● TASK STATEMENT:
Every record below is to be retyped exactly, with the pictures left out.

*** Opening of PROVIDED ENTRIES ***

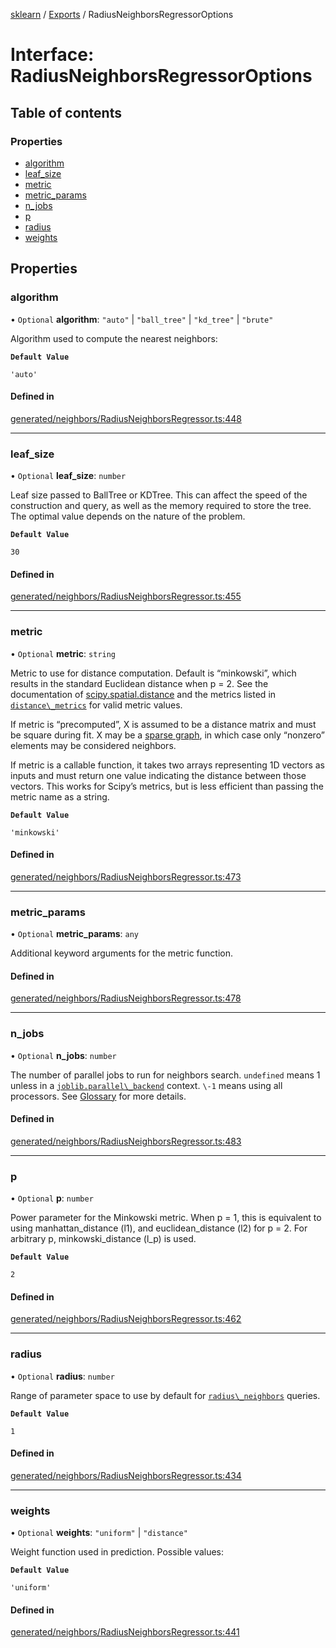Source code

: [sklearn](../readme.md) / [Exports](../modules.md) / RadiusNeighborsRegressorOptions

# Interface: RadiusNeighborsRegressorOptions

## Table of contents

### Properties

- [algorithm](RadiusNeighborsRegressorOptions.md#algorithm)
- [leaf\_size](RadiusNeighborsRegressorOptions.md#leaf_size)
- [metric](RadiusNeighborsRegressorOptions.md#metric)
- [metric\_params](RadiusNeighborsRegressorOptions.md#metric_params)
- [n\_jobs](RadiusNeighborsRegressorOptions.md#n_jobs)
- [p](RadiusNeighborsRegressorOptions.md#p)
- [radius](RadiusNeighborsRegressorOptions.md#radius)
- [weights](RadiusNeighborsRegressorOptions.md#weights)

## Properties

### algorithm

• `Optional` **algorithm**: ``"auto"`` \| ``"ball_tree"`` \| ``"kd_tree"`` \| ``"brute"``

Algorithm used to compute the nearest neighbors:

**`Default Value`**

`'auto'`

#### Defined in

[generated/neighbors/RadiusNeighborsRegressor.ts:448](https://github.com/transitive-bullshit/scikit-learn-ts/blob/367336a/packages/sklearn/src/generated/neighbors/RadiusNeighborsRegressor.ts#L448)

___

### leaf\_size

• `Optional` **leaf\_size**: `number`

Leaf size passed to BallTree or KDTree. This can affect the speed of the construction and query, as well as the memory required to store the tree. The optimal value depends on the nature of the problem.

**`Default Value`**

`30`

#### Defined in

[generated/neighbors/RadiusNeighborsRegressor.ts:455](https://github.com/transitive-bullshit/scikit-learn-ts/blob/367336a/packages/sklearn/src/generated/neighbors/RadiusNeighborsRegressor.ts#L455)

___

### metric

• `Optional` **metric**: `string`

Metric to use for distance computation. Default is “minkowski”, which results in the standard Euclidean distance when p = 2. See the documentation of [scipy.spatial.distance](https://docs.scipy.org/doc/scipy/reference/spatial.distance.html) and the metrics listed in [`distance\_metrics`](sklearn.metrics.pairwise.distance_metrics.html#sklearn.metrics.pairwise.distance_metrics "sklearn.metrics.pairwise.distance_metrics") for valid metric values.

If metric is “precomputed”, X is assumed to be a distance matrix and must be square during fit. X may be a [sparse graph](../../glossary.html#term-sparse-graph), in which case only “nonzero” elements may be considered neighbors.

If metric is a callable function, it takes two arrays representing 1D vectors as inputs and must return one value indicating the distance between those vectors. This works for Scipy’s metrics, but is less efficient than passing the metric name as a string.

**`Default Value`**

`'minkowski'`

#### Defined in

[generated/neighbors/RadiusNeighborsRegressor.ts:473](https://github.com/transitive-bullshit/scikit-learn-ts/blob/367336a/packages/sklearn/src/generated/neighbors/RadiusNeighborsRegressor.ts#L473)

___

### metric\_params

• `Optional` **metric\_params**: `any`

Additional keyword arguments for the metric function.

#### Defined in

[generated/neighbors/RadiusNeighborsRegressor.ts:478](https://github.com/transitive-bullshit/scikit-learn-ts/blob/367336a/packages/sklearn/src/generated/neighbors/RadiusNeighborsRegressor.ts#L478)

___

### n\_jobs

• `Optional` **n\_jobs**: `number`

The number of parallel jobs to run for neighbors search. `undefined` means 1 unless in a [`joblib.parallel\_backend`](https://joblib.readthedocs.io/en/latest/parallel.html#joblib.parallel_backend "(in joblib v1.3.0.dev0)") context. `\-1` means using all processors. See [Glossary](../../glossary.html#term-n_jobs) for more details.

#### Defined in

[generated/neighbors/RadiusNeighborsRegressor.ts:483](https://github.com/transitive-bullshit/scikit-learn-ts/blob/367336a/packages/sklearn/src/generated/neighbors/RadiusNeighborsRegressor.ts#L483)

___

### p

• `Optional` **p**: `number`

Power parameter for the Minkowski metric. When p = 1, this is equivalent to using manhattan\_distance (l1), and euclidean\_distance (l2) for p = 2. For arbitrary p, minkowski\_distance (l\_p) is used.

**`Default Value`**

`2`

#### Defined in

[generated/neighbors/RadiusNeighborsRegressor.ts:462](https://github.com/transitive-bullshit/scikit-learn-ts/blob/367336a/packages/sklearn/src/generated/neighbors/RadiusNeighborsRegressor.ts#L462)

___

### radius

• `Optional` **radius**: `number`

Range of parameter space to use by default for [`radius\_neighbors`](#sklearn.neighbors.RadiusNeighborsRegressor.radius_neighbors "sklearn.neighbors.RadiusNeighborsRegressor.radius_neighbors") queries.

**`Default Value`**

`1`

#### Defined in

[generated/neighbors/RadiusNeighborsRegressor.ts:434](https://github.com/transitive-bullshit/scikit-learn-ts/blob/367336a/packages/sklearn/src/generated/neighbors/RadiusNeighborsRegressor.ts#L434)

___

### weights

• `Optional` **weights**: ``"uniform"`` \| ``"distance"``

Weight function used in prediction. Possible values:

**`Default Value`**

`'uniform'`

#### Defined in

[generated/neighbors/RadiusNeighborsRegressor.ts:441](https://github.com/transitive-bullshit/scikit-learn-ts/blob/367336a/packages/sklearn/src/generated/neighbors/RadiusNeighborsRegressor.ts#L441)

*** Close of PROVIDED ENTRIES ***

● EXERCISE ANSWER:
Source code

: [sklearn](../readme.md) / [Exports](../modules.md) / RadiusNeighborsRegressorOptions

# Interface: RadiusNeighborsRegressorOptions

## Table of contents

### Properties

- [algorithm](RadiusNeighborsRegressorOptions.md#algorithm)
- [leaf\_size](RadiusNeighborsRegressorOptions.md#leaf_size)
- [metric](RadiusNeighborsRegressorOptions.md#metric)
- [metric\_params](RadiusNeighborsRegressorOptions.md#metric_params)
- [n\_jobs](RadiusNeighborsRegressorOptions.md#n_jobs)
- [p](RadiusNeighborsRegressorOptions.md#p)
- [radius](RadiusNeighborsRegressorOptions.md#radius)
- [weights](RadiusNeighborsRegressorOptions.md#weights)

## Properties

### algorithm

• `Optional` **algorithm**: ``"auto"`` \| ``"ball_tree"`` \| ``"kd_tree"`` \| ``"brute"``

Algorithm used to compute the nearest neighbors:

**`Default Value`**

`'auto'`

#### Defined in

[generated/neighbors/RadiusNeighborsRegressor.ts:448](https://github.com/transitive-bullshit/scikit-learn-ts/blob/367336a/packages/sklearn/src/generated/neighbors/RadiusNeighborsRegressor.ts#L448)

___

### leaf\_size

• `Optional` **leaf\_size**: `number`

Leaf size passed to BallTree or KDTree. This can affect the speed of the construction and query, as well as the memory required to store the tree. The optimal value depends on the nature of the problem.

**`Default Value`**

`30`

#### Defined in

[generated/neighbors/RadiusNeighborsRegressor.ts:455](https://github.com/transitive-bullshit/scikit-learn-ts/blob/367336a/packages/sklearn/src/generated/neighbors/RadiusNeighborsRegressor.ts#L455)

___

### metric

• `Optional` **metric**: `string`

Metric to use for distance computation. Default is “minkowski”, which results in the standard Euclidean distance when p = 2. See the documentation of [scipy.spatial.distance](https://docs.scipy.org/doc/scipy/reference/spatial.distance.html) and the metrics listed in [`distance\_metrics`](sklearn.metrics.pairwise.distance_metrics.html#sklearn.metrics.pairwise.distance_metrics "sklearn.metrics.pairwise.distance_metrics") for valid metric values.

If metric is “precomputed”, X is assumed to be a distance matrix and must be square during fit. X may be a [sparse graph](../../glossary.html#term-sparse-graph), in which case only “nonzero” elements may be considered neighbors.

If metric is a callable function, it takes two arrays representing 1D vectors as inputs and must return one value indicating the distance between those vectors. This works for Scipy’s metrics, but is less efficient than passing the metric name as a string.

**`Default Value`**

`'minkowski'`

#### Defined in

[generated/neighbors/RadiusNeighborsRegressor.ts:473](https://github.com/transitive-bullshit/scikit-learn-ts/blob/367336a/packages/sklearn/src/generated/neighbors/RadiusNeighborsRegressor.ts#L473)

___

### metric\_params

• `Optional` **metric\_params**: `any`

Additional keyword arguments for the metric function.

#### Defined in

[generated/neighbors/RadiusNeighborsRegressor.ts:478](https://github.com/transitive-bullshit/scikit-learn-ts/blob/367336a/packages/sklearn/src/generated/neighbors/RadiusNeighborsRegressor.ts#L478)

___

### n\_jobs

• `Optional` **n\_jobs**: `number`

The number of parallel jobs to run for neighbors search. `undefined` means 1 unless in a [`joblib.parallel\_backend`](https://joblib.readthedocs.io/en/latest/parallel.html#joblib.parallel_backend "(in joblib v1.3.0.dev0)") context. `\-1` means using all processors. See [Glossary](../../glossary.html#term-n_jobs) for more details.

#### Defined in

[generated/neighbors/RadiusNeighborsRegressor.ts:483](https://github.com/transitive-bullshit/scikit-learn-ts/blob/367336a/packages/sklearn/src/generated/neighbors/RadiusNeighborsRegressor.ts#L483)

___

### p

• `Optional` **p**: `number`

Power parameter for the Minkowski metric. When p = 1, this is equivalent to using manhattan\_distance (l1), and euclidean\_distance (l2) for p = 2. For arbitrary p, minkowski\_distance (l\_p) is used.

**`Default Value`**

`2`

#### Defined in

[generated/neighbors/RadiusNeighborsRegressor.ts:462](https://github.com/transitive-bullshit/scikit-learn-ts/blob/367336a/packages/sklearn/src/generated/neighbors/RadiusNeighborsRegressor.ts#L462)

___

### radius

• `Optional` **radius**: `number`

Range of parameter space to use by default for [`radius\_neighbors`](#sklearn.neighbors.RadiusNeighborsRegressor.radius_neighbors "sklearn.neighbors.RadiusNeighborsRegressor.radius_neighbors") queries.

**`Default Value`**

`1`

#### Defined in

[generated/neighbors/RadiusNeighborsRegressor.ts:434](https://github.com/transitive-bullshit/scikit-learn-ts/blob/367336a/packages/sklearn/src/generated/neighbors/RadiusNeighborsRegressor.ts#L434)

___

### weights

• `Optional` **weights**: ``"uniform"`` \| ``"distance"``

Weight function used in prediction. Possible values:

**`Default Value`**

`'uniform'`

#### Defined in

[generated/neighbors/RadiusNeighborsRegressor.ts:441](https://github.com/transitive-bullshit/scikit-learn-ts/blob/367336a/packages/sklearn/src/generated/neighbors/RadiusNeighborsRegressor.ts#L441)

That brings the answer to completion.